The messages brought back by the country’s last ambassador to the Gambia Samuel Chen (陳士良) yesterday was that Gambian President Yahya Jammeh considered the limit of Taiwan’s financial assistance for Gambia to not be in the “strategic national interests” of his country, diplomatic sources said.
In response to Jammeh’s decision to break off relations with Taiwan on Nov. 14 for reasons of “strategic national interests,” the Taiwan government on Monday announced the termination of bilateral ties to safeguard the nation’s dignity and the principles of its foreign aid policy aimed to stop “checkbook diplomacy.”
At a legislative meeting on Monday, Minister of Foreign Affairs David Lin (林永樂) said Jammeh had made “exorbitant demands” for aid from Taiwan, in an apparent move to confirm the assertion made by Chinese Nationalist Party (KMT) Legislator Lin Yu-fang (林郁方) that Jammeh in January had requested more than US$10 million in cash without specified purposes.
David Lin told lawmakers at that time that the request by Jammeh was “unacceptable” and that “we were unable to satisfy his request.”
Diplomatic sources said the ministry yesterday reaffirmed that at the center of Jammeh’s strategic thoughts on national interests was the scale of foreign aid his country can receive from Taiwan and other donor nations.

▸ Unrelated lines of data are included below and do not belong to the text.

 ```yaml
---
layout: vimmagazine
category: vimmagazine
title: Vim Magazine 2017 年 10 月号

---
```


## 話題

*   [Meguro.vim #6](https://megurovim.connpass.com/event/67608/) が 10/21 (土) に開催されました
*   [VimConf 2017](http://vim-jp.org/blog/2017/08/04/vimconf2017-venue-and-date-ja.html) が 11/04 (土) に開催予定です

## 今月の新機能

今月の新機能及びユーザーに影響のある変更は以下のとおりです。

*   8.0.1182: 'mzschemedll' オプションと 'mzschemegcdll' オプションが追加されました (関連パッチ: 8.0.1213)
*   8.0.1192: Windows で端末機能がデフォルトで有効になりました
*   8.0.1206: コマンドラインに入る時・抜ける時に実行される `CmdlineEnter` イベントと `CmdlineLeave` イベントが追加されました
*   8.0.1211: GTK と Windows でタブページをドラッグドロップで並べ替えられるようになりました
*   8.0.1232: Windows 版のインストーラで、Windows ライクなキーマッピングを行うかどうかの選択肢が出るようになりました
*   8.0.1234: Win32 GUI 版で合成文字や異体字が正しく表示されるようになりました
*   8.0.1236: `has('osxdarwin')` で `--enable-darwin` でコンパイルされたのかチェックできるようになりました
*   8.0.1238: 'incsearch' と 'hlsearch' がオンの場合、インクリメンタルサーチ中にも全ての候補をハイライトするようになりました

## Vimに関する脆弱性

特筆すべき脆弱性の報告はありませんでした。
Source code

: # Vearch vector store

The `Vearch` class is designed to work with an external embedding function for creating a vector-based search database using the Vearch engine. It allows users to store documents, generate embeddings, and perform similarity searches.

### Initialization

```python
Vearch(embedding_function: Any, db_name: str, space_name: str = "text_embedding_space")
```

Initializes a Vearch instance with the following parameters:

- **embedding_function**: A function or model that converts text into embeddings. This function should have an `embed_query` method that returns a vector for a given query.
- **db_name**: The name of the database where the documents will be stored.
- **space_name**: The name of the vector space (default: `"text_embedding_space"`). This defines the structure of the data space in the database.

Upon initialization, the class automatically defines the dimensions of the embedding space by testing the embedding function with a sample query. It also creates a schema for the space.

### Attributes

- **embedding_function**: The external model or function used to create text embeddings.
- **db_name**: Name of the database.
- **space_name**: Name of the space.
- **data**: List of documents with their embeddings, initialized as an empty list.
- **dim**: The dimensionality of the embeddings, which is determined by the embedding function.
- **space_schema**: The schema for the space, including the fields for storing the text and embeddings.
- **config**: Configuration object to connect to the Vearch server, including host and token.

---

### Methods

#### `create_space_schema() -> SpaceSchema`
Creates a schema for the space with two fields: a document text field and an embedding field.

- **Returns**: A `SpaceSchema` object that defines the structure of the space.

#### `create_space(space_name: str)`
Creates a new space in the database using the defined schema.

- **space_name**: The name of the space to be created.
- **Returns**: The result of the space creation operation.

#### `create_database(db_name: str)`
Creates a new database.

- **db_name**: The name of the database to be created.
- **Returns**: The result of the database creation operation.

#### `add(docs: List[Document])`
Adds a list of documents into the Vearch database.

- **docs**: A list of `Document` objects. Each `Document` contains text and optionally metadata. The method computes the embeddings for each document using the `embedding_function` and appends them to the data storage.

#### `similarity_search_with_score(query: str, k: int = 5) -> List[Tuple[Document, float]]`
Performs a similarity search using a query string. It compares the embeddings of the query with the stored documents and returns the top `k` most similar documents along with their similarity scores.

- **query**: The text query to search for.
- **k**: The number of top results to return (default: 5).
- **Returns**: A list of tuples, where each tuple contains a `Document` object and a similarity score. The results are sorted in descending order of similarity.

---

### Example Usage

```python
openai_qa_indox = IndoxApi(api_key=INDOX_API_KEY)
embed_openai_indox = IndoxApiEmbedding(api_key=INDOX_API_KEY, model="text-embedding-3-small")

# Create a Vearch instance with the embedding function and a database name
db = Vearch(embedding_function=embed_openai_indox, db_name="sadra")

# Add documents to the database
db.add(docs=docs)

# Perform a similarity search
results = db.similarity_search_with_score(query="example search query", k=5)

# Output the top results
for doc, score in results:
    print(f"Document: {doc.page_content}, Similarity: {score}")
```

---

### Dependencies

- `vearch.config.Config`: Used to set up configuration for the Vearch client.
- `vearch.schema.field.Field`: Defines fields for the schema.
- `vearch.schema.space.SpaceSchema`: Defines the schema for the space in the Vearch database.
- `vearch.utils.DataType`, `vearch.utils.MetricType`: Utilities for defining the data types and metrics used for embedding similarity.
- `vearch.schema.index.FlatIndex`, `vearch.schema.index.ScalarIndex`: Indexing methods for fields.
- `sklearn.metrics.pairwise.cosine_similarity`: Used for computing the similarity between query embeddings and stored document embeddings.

Chen went to the ministry to report to Lin about the case straight from the airport. The meeting lasted five hours.
The stated purpose of Jammeh’s request of US$10 million was “national security,” which was more like a blank check than a project-orientated request that has to be implemented in line with the three principles — justifiable purposes, legal procedures and effective implementation — under the ministry’s foreign aid policy, sources said.